• _About this task_: Using the records that follow, reproduce exactly the lines starting at the line containing "multiply to the" and ending at the line containing "Richard Hanks and". Include both end lines and no pictures.

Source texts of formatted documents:

•••••

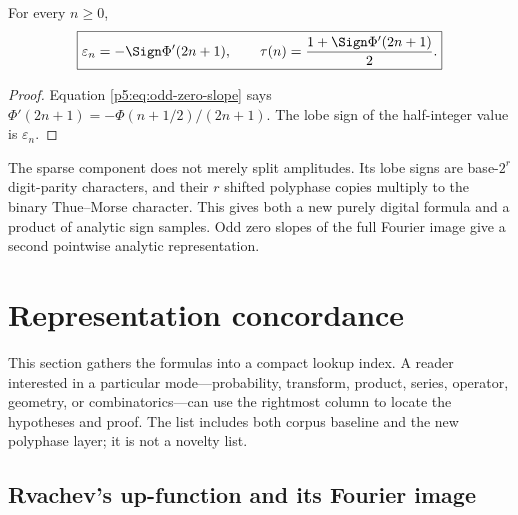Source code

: \documentclass[11pt]{article}
\theoremstyle{definition}
\theoremstyle{remark}
\newcommand{\eps}{\varepsilon}
\begin{document}
\begin{corollary}
\label{p5:cor:TM-zero-slopes}
For every $n\ge0$,
\begin{equation}
 \boxed{\displaystyle
 \eps_n=-\Sign\Phi'(2n+1),
 \qquad
 \tau(n)=\frac{1+\Sign\Phi'(2n+1)}2.}                      \label{p5:eq:TM-zero-slope-sign}
\end{equation}
\end{corollary}

\begin{proof}
Equation \eqref{p5:eq:odd-zero-slope} says
$\Phi'(2n+1)=-\Phi(n+1/2)/(2n+1)$.  The lobe sign of the half-integer value is
$\eps_n$.
\end{proof}

\begin{resultboxPartiv}
The sparse component does not merely split amplitudes.  Its lobe signs are
base-$2^r$ digit-parity characters, and their $r$ shifted polyphase copies
multiply to the binary Thue--Morse character.  This gives both a new purely
digital formula and a product of analytic sign samples.  Odd zero slopes of the
full Fourier image give a second pointwise analytic representation.
\end{resultboxPartiv}

\section{Representation concordance}
\label{p5:sec:concordance}

This section gathers the formulas into a compact lookup index.  A reader
interested in a particular mode---probability, transform, product, series,
operator, geometry, or combinatorics---can use the rightmost column to locate
the hypotheses and proof.  The list includes both corpus baseline and the new
polyphase layer; it is not a novelty list.

\subsection{Rvachev's up-function and its Fourier image}
\end{document}
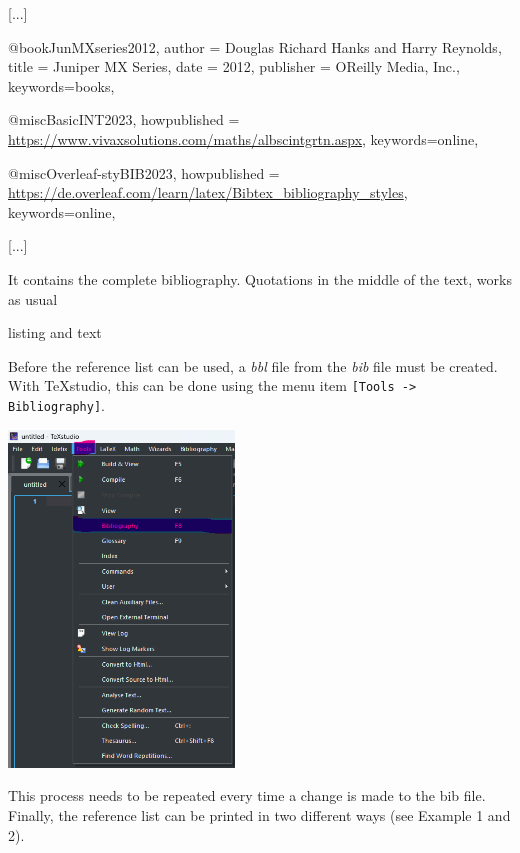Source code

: \documentclass[]{myHOWTO-V001}
\begin{document}
\begin{mySTY}{}
[...]

@book{JunMXseries2012,
	author = {{Douglas Richard Hanks and Harry Reynolds}},
	title = {{Juniper MX Series}},
	date = {2012},
	publisher = {OReilly Media, Inc.},
	keywords={books},
}

@misc{BasicINT2023,
	howpublished = {\url{https://www.vivaxsolutions.com/maths/albscintgrtn.aspx}},
	keywords={online},
}

@misc{Overleaf-styBIB2023,
	howpublished = {\url{https://de.overleaf.com/learn/latex/Bibtex_bibliography_styles}},
	keywords={online},
}

[...]
\end{mySTY}

It contains the complete bibliography. Quotations in the middle of the text, works as usual

\begin{myTEXEX}{listing and text}
\lipsum[4] \cite{Overleaf-styBIB2023}	
\end{myTEXEX}

Before the reference list can be used, a \emph{bbl} file from the \emph{bib} file must be created. With \TeX studio, this can be done using the menu item \Verb|[Tools -> Bibliography]|.

\quad
\begin{myFIG}{}
	\includegraphics[width=6cm]{pictures/TeXstudio_bibliography.png}
\end{myFIG}

This process needs to be repeated every time a change is made to the bib file. Finally, the reference list can be printed in two different ways (see Example 1 and 2).
\end{document}
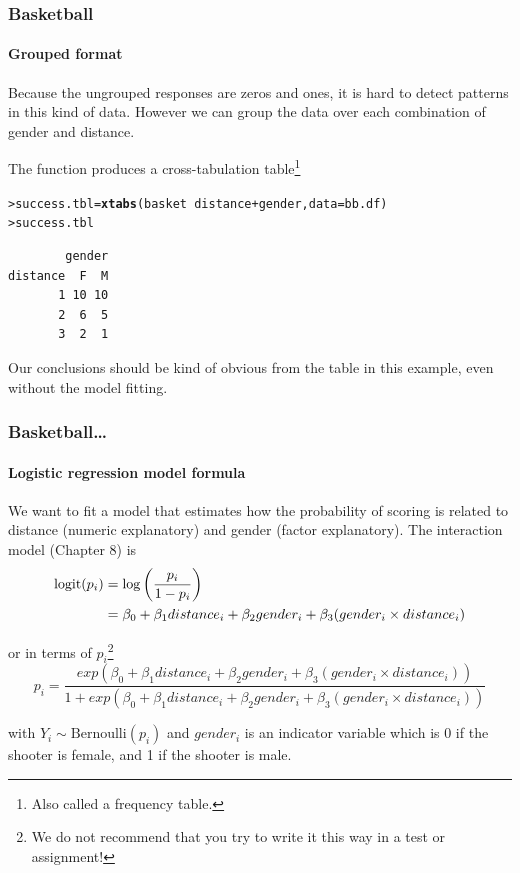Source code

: \documentclass{beamer}\usepackage[]{graphicx}\usepackage[]{xcolor}
\makeatletter
\newcommand{\hlopt}[1]{\textcolor[rgb]{0,0,0}{#1}}%
\newcommand{\hlstd}[1]{\textcolor[rgb]{0.345,0.345,0.345}{#1}}%
\newcommand{\hlkwb}[1]{\textcolor[rgb]{0.69,0.353,0.396}{#1}}%
\newcommand{\hlkwc}[1]{\textcolor[rgb]{0.333,0.667,0.333}{#1}}%
\newcommand{\hlkwd}[1]{\textcolor[rgb]{0.737,0.353,0.396}{\textbf{#1}}}%
\newenvironment{kframe}{%
 \def\at@end@of@kframe{}%
 \ifinner\ifhmode%
  \def\at@end@of@kframe{\end{minipage}}%
  \begin{minipage}{\columnwidth}%
 \fi\fi%
 \def\FrameCommand##1{\hskip\@totalleftmargin \hskip-\fboxsep
 \colorbox{shadecolor}{##1}\hskip-\fboxsep
     \hskip-\linewidth \hskip-\@totalleftmargin \hskip\columnwidth}%
 \MakeFramed {\advance\hsize-\width
   \@totalleftmargin\z@ \linewidth\hsize
   \@setminipage}}%
 {\par\unskip\endMakeFramed%
 \at@end@of@kframe}
\newenvironment{knitrout}{}{} %
\makeatother
\begin{document}
\begin{frame}[fragile]
\frametitle{Basketball}
\framesubtitle{Grouped format}
Because the ungrouped responses are zeros and ones, it is hard to detect patterns in this kind of data. However we can group the data over each combination of gender and distance. 
\medskip

The  function produces a cross-tabulation table\footnote{Also called a frequency table.}

\begin{knitrout}\scriptsize
{}\color{fgcolor}\begin{kframe}
\begin{alltt}
\hlstd{> }\hlstd{success.tbl} \hlkwb{=} \hlkwd{xtabs}\hlstd{(basket}\hlopt{~}\hlstd{distance}\hlopt{+}\hlstd{gender,} \hlkwc{data} \hlstd{= bb.df)}
\hlstd{> }\hlstd{success.tbl}
\end{alltt}
\begin{verbatim}
        gender
distance  F  M
       1 10 10
       2  6  5
       3  2  1
\end{verbatim}
\end{kframe}
\end{knitrout}
Our conclusions should be kind of obvious from the table in this example, even without the model fitting.
\end{frame}


\begin{frame}[fragile]
\frametitle{Basketball\ldots}
\framesubtitle{Logistic regression model formula}
We want to fit a model that estimates how the probability of scoring is related to distance (numeric explanatory) and gender (factor explanatory). The interaction model (Chapter 8) is
\[
\begin{split}
\operatorname{logit}(p_i) &= \log\left(\frac{p_i}{1 - p_i}\right) \\
            &= \beta_0 + \beta_1 distance_i + \beta_2 gender_i + \beta_3 (gender_i \times distance_i)
\end{split}
\]

or in terms of $p_i$\footnote{We do not recommend that you try to write it this way in a test or assignment!}
\[
p_i = \frac{exp(\beta_0 + \beta_1 distance_i + \beta_2 gender_i + \beta_3 (gender_i \times distance_i))}{1 + exp(\beta_0 + \beta_1 distance_i + \beta_2 gender_i + \beta_3 (gender_i \times distance_i))}
\]

with $Y_i \sim \text{Bernoulli}(p_i)$ and $gender_i$ is an indicator variable which is 0 if the shooter is female, and 1 if the shooter is male.

\vspace{1em}

\end{frame}
\end{document}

•••••

• _Expected answer_:
multiply to the binary Thue--Morse character.  This gives both a new purely
digital formula and a product of analytic sign samples.  Odd zero slopes of the
full Fourier image give a second pointwise analytic representation.
\end{resultboxPartiv}

\section{Representation concordance}
\label{p5:sec:concordance}

This section gathers the formulas into a compact lookup index.  A reader
interested in a particular mode---probability, transform, product, series,
operator, geometry, or combinatorics---can use the rightmost column to locate
the hypotheses and proof.  The list includes both corpus baseline and the new
polyphase layer; it is not a novelty list.

\subsection{Rvachev's up-function and its Fourier image}
\end{document}
Source code

: \documentclass[]{myHOWTO-V001}
\begin{document}
\begin{mySTY}{}
[...]

@book{JunMXseries2012,
	author = {{Douglas Richard Hanks and Harry Reynolds}},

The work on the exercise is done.